Stored dataset items:
=-=-=-=-=
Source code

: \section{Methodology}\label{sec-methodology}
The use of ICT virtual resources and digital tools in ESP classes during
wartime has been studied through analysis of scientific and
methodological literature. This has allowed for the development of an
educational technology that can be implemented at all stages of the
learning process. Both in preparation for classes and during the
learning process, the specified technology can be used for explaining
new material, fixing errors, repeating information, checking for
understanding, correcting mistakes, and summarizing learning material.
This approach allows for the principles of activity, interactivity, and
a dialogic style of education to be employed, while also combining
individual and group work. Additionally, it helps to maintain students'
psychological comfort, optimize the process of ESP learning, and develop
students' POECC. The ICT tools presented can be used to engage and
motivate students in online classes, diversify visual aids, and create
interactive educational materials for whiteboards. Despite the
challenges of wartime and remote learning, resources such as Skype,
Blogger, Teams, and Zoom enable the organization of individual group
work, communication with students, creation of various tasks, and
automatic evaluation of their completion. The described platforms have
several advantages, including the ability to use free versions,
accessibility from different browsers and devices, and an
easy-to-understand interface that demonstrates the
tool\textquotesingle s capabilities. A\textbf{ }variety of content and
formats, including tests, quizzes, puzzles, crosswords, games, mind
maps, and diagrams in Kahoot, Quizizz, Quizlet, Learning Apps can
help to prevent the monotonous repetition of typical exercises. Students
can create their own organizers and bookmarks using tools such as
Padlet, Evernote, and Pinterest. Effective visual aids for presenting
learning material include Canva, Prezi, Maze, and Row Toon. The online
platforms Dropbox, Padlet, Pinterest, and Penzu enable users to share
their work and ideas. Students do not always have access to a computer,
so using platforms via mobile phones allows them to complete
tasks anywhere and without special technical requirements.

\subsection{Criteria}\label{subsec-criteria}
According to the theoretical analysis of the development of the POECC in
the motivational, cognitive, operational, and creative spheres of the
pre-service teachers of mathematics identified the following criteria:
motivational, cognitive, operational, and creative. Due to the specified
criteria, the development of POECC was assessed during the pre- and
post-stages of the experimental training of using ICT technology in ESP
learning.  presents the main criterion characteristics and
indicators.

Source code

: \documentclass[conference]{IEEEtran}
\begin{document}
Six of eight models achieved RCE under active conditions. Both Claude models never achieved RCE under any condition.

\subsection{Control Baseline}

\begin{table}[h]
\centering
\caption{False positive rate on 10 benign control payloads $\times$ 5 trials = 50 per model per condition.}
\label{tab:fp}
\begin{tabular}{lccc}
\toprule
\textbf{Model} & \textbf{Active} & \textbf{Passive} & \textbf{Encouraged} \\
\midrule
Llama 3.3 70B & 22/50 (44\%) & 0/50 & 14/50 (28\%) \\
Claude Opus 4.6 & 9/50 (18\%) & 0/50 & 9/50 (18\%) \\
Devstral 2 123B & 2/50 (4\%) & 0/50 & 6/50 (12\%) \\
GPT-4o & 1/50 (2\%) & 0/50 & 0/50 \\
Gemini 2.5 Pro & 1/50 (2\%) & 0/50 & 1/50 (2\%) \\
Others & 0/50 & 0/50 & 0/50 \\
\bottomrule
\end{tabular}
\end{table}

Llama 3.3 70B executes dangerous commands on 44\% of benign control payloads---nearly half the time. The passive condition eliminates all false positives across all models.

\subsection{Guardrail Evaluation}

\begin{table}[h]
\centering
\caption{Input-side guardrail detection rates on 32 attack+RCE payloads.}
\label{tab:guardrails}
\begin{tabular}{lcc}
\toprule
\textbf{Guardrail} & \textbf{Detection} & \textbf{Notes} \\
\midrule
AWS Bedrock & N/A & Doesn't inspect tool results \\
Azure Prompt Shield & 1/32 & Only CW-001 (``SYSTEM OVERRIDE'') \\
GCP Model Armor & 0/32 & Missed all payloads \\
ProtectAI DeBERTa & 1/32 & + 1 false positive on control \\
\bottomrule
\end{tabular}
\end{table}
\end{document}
=-=-=-=-=
What you are asked to do - The first line of the records and every line down to the line with "work, communication with" must be quoted exactly; leave out all else.

Written solution -
Source code

: \section{Methodology}\label{sec-methodology}
The use of ICT virtual resources and digital tools in ESP classes during
wartime has been studied through analysis of scientific and
methodological literature. This has allowed for the development of an
educational technology that can be implemented at all stages of the
learning process. Both in preparation for classes and during the
learning process, the specified technology can be used for explaining
new material, fixing errors, repeating information, checking for
understanding, correcting mistakes, and summarizing learning material.
This approach allows for the principles of activity, interactivity, and
a dialogic style of education to be employed, while also combining
individual and group work. Additionally, it helps to maintain students'
psychological comfort, optimize the process of ESP learning, and develop
students' POECC. The ICT tools presented can be used to engage and
motivate students in online classes, diversify visual aids, and create
interactive educational materials for whiteboards. Despite the
challenges of wartime and remote learning, resources such as Skype,
Blogger, Teams, and Zoom enable the organization of individual group
work, communication with students, creation of various tasks, and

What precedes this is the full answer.